There's no foot switch in the car anymore. There is a toggle under the dash, but it does nothing I can find. There may not be a highbeam selector wired at all right now. Relays are mounted on radiator support behind the grill. Wiring to them looks sound but will take another look when out in the garage and/or I get the car in the air.
Headlight and "regular" taillights. Brakelights and turn signals remain so just limited to that circuit. Relays and wiring look good, but will reinspect when car is up in the air.
Blowing a fuse is not going to happen where the wiring is up in the air, only where it can bounce on metal ground. With the tail lights also being affected, it is fused to the switch and control circuit, not the relays. So the wiring from fuse box to switch, from switch to relays. The stuff from the switch forward should be checked carefully since it's either new or the old stuff cut and spliced to bypass the hi/lo switch.
In that case look at your light switch and/or dimmer switch. Brake and turns are on separate circuits. If it has an OEM style switch that's been replaced with an aftermarket one, those are junk.

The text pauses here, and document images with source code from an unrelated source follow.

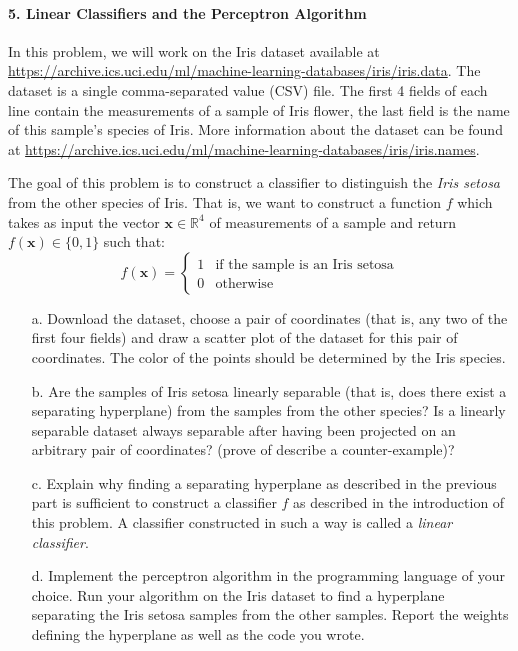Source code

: \documentclass[11pt]{article}
\newcommand{\bx}{\mathbf{x}}
\begin{document}
\paragraph{5. Linear Classifiers and the Perceptron Algorithm}

In this problem, we will work on the Iris dataset available at
\url{https://archive.ics.uci.edu/ml/machine-learning-databases/iris/iris.data}.
The dataset is a single comma-separated value (CSV) file. The first 4 fields of
each line contain the measurements of a sample of Iris flower, the
last field is the name of this sample's species of Iris. More information about
the dataset can be found at
\url{https://archive.ics.uci.edu/ml/machine-learning-databases/iris/iris.names}.

The goal of this problem is to construct a classifier to distinguish the
\emph{Iris setosa} from the other species of Iris. That is, we want to construct
a function $f$ which takes as input the vector $\bx\in\mathbb{R}^4$ of
measurements of a sample and return $f(\bx)\in\{0,1\}$ such that:
\begin{displaymath}
    f(\bx) = \begin{cases}
        1& \text{if the sample is an Iris setosa}\\
        0& \text{otherwise}
    \end{cases}
\end{displaymath}

\begin{itemize}
    \item[a.] Download the dataset, choose a pair of coordinates (that is, any
        two of the first four fields) and draw a scatter plot of the dataset
        for this pair of coordinates. The color of the points should be
        determined by the Iris species.
    \item[b.] Are the samples of Iris setosa linearly separable (that is, does
        there exist a separating hyperplane) from the samples from the other
        species? Is a linearly separable dataset always separable after having
        been projected on an arbitrary pair of coordinates? (prove of describe
        a counter-example)?
    \item[c.] Explain why finding a separating hyperplane as described in the
        previous part is sufficient to construct a classifier $f$ as
        described in the introduction of this problem. A classifier constructed
        in such a way is called a \emph{linear classifier}.
    \item[d.] Implement the perceptron algorithm in the programming language of
        your choice. Run your algorithm on the Iris dataset to find
        a hyperplane separating the Iris setosa samples from the other samples.
        Report the weights defining the hyperplane as well as the code you
        wrote.
\end{itemize}
\end{document}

I fully agree with your point, and I should have maybe been more clear with my response: the car is so low that I have to get it in the air to inspect wiring from the headlights - which may be moot since the wiring between the fuse panel and switch is all under the dash as far as I can tell. I appreciate the tips and specifics!
While I would strongly suggest that all the wiring should be looked at, the wiring from the relays to the headlights are not suspect right now. It's the control circuit from the fuse to the switch and from the switch to the relays. Since the floor switch is bypassed, the wiring probably goes from the switch thru the firewall and along the inner fender to the relays. The hole in the firewall is a strong suspect. Reach under the dash and wiggle the wiring at the switch with the lights on. Also wiggle the wiring near the relays. This can be done with a door and the hood open, no jacking. EDIT: it sounds like the wiring was not done to OE standards, look for any bare wire up under the dash while you are there.
Your car wouldn’t have originally had a relay for the lights. It’d be worth checking where the fuse is in relation to the relay, is it in the power feed to the relay or the signal feed to the relay from the switch. You can then at least narrow down which bit of the wiring to look at.
@Oneball Judging from his reply, I'd say it's the signal feed. I can't see the relays being used to power the tail lights along with the headlights. Crazier things have happened, though.
I can't****ist other than to recommend you avoid driving in Washington state. Aside from the highest gas prices in the US we have some of the roughest roads, highways and freeways in the nation. It will be a dark drive for your car until find and solve your issue.
I had a marker light once that had lost it's glass bulb shell somehow and blew, but under a certain set of circumstances a piece of filament would hit the metal housing and blow a fuse.
I recommend one of these, it's a buzzer/circuit breaker. You put it in place of the fuse and it buzzes when shorted and then resets. The Blue one has a buzzer and the Red one doesn't. https://www.amazon.com/dp/B000RFOP1I/?tag=atomicindus08-20 After it's hooked up start wiggling and tapping everything (relays and switches included). Sometimes the switch can short, so jiggle the stem when the lights are on.